**Activity:** Reproduce all records exactly.

----------

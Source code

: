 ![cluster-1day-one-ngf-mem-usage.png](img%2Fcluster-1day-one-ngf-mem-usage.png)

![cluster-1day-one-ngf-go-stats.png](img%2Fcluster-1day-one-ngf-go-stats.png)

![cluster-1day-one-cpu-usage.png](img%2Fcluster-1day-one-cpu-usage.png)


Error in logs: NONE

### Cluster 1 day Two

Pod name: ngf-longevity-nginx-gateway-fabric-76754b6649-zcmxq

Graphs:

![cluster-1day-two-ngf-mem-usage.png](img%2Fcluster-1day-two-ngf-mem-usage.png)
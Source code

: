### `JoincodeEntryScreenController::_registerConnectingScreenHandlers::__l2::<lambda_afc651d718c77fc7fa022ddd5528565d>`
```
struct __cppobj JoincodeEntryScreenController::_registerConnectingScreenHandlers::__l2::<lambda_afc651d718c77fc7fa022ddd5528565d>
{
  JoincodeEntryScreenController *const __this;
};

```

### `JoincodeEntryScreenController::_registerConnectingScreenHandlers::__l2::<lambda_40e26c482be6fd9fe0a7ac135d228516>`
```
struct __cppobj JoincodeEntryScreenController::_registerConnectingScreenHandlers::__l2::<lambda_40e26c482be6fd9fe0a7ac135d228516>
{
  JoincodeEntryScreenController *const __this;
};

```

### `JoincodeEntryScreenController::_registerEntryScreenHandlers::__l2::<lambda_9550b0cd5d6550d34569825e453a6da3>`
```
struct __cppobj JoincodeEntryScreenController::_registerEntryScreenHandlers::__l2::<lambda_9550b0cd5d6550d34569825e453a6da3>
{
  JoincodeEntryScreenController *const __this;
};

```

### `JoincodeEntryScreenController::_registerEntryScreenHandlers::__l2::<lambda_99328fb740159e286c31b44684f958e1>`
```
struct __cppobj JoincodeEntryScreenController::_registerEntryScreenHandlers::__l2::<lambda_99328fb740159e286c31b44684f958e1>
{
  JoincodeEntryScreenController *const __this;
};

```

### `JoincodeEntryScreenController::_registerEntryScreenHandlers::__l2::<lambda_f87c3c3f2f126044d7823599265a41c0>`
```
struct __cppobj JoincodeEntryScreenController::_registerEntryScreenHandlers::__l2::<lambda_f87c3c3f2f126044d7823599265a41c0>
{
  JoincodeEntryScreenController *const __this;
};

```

----------

**Response for this exercise:**
Source code

: ![cluster-1day-one-ngf-mem-usage.png](img%2Fcluster-1day-one-ngf-mem-usage.png)

![cluster-1day-one-ngf-go-stats.png](img%2Fcluster-1day-one-ngf-go-stats.png)

![cluster-1day-one-cpu-usage.png](img%2Fcluster-1day-one-cpu-usage.png)


Error in logs: NONE

### Cluster 1 day Two

Pod name: ngf-longevity-nginx-gateway-fabric-76754b6649-zcmxq

Graphs:

![cluster-1day-two-ngf-mem-usage.png](img%2Fcluster-1day-two-ngf-mem-usage.png)
Source code

:### `JoincodeEntryScreenController::_registerConnectingScreenHandlers::__l2::<lambda_afc651d718c77fc7fa022ddd5528565d>`
```
struct __cppobj JoincodeEntryScreenController::_registerConnectingScreenHandlers::__l2::<lambda_afc651d718c77fc7fa022ddd5528565d>
{
  JoincodeEntryScreenController *const __this;
};

```

### `JoincodeEntryScreenController::_registerConnectingScreenHandlers::__l2::<lambda_40e26c482be6fd9fe0a7ac135d228516>`
```
struct __cppobj JoincodeEntryScreenController::_registerConnectingScreenHandlers::__l2::<lambda_40e26c482be6fd9fe0a7ac135d228516>
{
  JoincodeEntryScreenController *const __this;
};

```

### `JoincodeEntryScreenController::_registerEntryScreenHandlers::__l2::<lambda_9550b0cd5d6550d34569825e453a6da3>`
```
struct __cppobj JoincodeEntryScreenController::_registerEntryScreenHandlers::__l2::<lambda_9550b0cd5d6550d34569825e453a6da3>
{
  JoincodeEntryScreenController *const __this;
};

```

### `JoincodeEntryScreenController::_registerEntryScreenHandlers::__l2::<lambda_99328fb740159e286c31b44684f958e1>`
```
struct __cppobj JoincodeEntryScreenController::_registerEntryScreenHandlers::__l2::<lambda_99328fb740159e286c31b44684f958e1>
{
  JoincodeEntryScreenController *const __this;
};

```

### `JoincodeEntryScreenController::_registerEntryScreenHandlers::__l2::<lambda_f87c3c3f2f126044d7823599265a41c0>`
```
struct __cppobj JoincodeEntryScreenController::_registerEntryScreenHandlers::__l2::<lambda_f87c3c3f2f126044d7823599265a41c0>
{
  JoincodeEntryScreenController *const __this;
};

```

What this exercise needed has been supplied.